Work instructions >> In the records below, begin at the line containing "In the lab: finance_odp.transactions" and end at the line containing "Catalog: finance_catalog.v_catalog lists"; quote every line in that span exactly, including both boundary lines, and no others.

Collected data
○ ○ ○ ○

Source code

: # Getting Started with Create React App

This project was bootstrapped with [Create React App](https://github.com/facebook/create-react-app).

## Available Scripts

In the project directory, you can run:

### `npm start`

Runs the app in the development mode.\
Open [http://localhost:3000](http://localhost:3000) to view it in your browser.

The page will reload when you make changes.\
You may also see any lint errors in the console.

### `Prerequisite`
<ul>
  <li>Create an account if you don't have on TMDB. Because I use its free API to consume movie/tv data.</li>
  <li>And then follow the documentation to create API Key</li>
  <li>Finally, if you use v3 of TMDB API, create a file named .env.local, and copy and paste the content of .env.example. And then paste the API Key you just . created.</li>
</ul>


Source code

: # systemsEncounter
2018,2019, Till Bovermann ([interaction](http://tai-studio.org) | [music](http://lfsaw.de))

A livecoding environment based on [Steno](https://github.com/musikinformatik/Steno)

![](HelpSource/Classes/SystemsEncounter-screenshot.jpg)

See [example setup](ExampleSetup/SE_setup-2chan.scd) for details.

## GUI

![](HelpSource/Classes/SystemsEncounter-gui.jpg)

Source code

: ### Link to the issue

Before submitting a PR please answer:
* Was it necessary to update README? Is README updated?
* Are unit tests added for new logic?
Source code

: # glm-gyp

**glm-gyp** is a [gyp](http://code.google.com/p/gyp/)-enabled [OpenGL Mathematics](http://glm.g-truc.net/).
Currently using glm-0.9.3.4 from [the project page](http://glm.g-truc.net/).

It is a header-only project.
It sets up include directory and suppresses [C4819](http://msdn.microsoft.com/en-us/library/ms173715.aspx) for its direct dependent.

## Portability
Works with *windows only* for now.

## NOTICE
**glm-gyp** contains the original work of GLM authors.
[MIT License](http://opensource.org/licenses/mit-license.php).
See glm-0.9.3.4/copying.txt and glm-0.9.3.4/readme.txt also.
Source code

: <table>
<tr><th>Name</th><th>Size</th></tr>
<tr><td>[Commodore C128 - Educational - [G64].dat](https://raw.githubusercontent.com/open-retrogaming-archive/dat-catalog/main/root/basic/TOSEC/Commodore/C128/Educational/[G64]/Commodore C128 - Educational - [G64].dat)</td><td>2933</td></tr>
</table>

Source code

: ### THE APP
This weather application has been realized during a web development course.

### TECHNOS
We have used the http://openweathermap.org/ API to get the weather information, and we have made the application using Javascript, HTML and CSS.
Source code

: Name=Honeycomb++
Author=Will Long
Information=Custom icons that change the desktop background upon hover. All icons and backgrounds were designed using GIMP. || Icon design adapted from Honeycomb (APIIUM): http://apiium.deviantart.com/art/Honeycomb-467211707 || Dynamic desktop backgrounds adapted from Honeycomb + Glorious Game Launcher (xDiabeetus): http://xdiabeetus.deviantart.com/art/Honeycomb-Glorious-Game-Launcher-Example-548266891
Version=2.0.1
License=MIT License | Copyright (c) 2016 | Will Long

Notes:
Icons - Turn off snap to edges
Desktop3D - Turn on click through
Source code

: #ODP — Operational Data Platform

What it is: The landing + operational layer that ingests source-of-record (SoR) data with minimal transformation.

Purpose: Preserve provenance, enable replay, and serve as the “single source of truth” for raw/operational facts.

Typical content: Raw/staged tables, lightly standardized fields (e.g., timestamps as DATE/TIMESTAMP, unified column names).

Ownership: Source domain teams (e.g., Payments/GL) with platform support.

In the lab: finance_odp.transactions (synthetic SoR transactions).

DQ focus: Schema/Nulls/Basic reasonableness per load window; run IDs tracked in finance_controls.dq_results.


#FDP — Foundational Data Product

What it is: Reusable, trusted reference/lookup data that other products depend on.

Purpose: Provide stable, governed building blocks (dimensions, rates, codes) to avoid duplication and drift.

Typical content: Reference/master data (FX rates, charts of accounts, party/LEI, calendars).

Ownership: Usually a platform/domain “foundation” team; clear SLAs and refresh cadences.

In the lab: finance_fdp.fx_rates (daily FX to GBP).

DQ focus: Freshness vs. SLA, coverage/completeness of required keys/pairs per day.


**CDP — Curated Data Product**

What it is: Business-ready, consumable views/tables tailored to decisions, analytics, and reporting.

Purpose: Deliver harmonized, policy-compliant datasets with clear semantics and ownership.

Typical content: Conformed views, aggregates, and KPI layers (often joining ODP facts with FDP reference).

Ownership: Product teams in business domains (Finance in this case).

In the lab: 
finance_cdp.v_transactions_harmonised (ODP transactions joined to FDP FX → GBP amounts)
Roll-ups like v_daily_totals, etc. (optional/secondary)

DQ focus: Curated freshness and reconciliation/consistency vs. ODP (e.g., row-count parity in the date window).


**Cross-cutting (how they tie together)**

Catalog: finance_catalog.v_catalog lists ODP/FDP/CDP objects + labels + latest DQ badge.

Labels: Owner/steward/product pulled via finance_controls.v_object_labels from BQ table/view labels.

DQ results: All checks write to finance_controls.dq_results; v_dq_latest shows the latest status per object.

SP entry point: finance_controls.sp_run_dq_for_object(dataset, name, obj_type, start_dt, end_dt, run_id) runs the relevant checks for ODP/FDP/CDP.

○ ○ ○ ○

Answer section >>
In the lab: finance_odp.transactions (synthetic SoR transactions).

DQ focus: Schema/Nulls/Basic reasonableness per load window; run IDs tracked in finance_controls.dq_results.


#FDP — Foundational Data Product

What it is: Reusable, trusted reference/lookup data that other products depend on.

Purpose: Provide stable, governed building blocks (dimensions, rates, codes) to avoid duplication and drift.

Typical content: Reference/master data (FX rates, charts of accounts, party/LEI, calendars).

Ownership: Usually a platform/domain “foundation” team; clear SLAs and refresh cadences.

In the lab: finance_fdp.fx_rates (daily FX to GBP).

DQ focus: Freshness vs. SLA, coverage/completeness of required keys/pairs per day.


**CDP — Curated Data Product**

What it is: Business-ready, consumable views/tables tailored to decisions, analytics, and reporting.

Purpose: Deliver harmonized, policy-compliant datasets with clear semantics and ownership.

Typical content: Conformed views, aggregates, and KPI layers (often joining ODP facts with FDP reference).

Ownership: Product teams in business domains (Finance in this case).

In the lab: 
finance_cdp.v_transactions_harmonised (ODP transactions joined to FDP FX → GBP amounts)
Roll-ups like v_daily_totals, etc. (optional/secondary)

DQ focus: Curated freshness and reconciliation/consistency vs. ODP (e.g., row-count parity in the date window).


**Cross-cutting (how they tie together)**

Catalog: finance_catalog.v_catalog lists ODP/FDP/CDP objects + labels + latest DQ badge.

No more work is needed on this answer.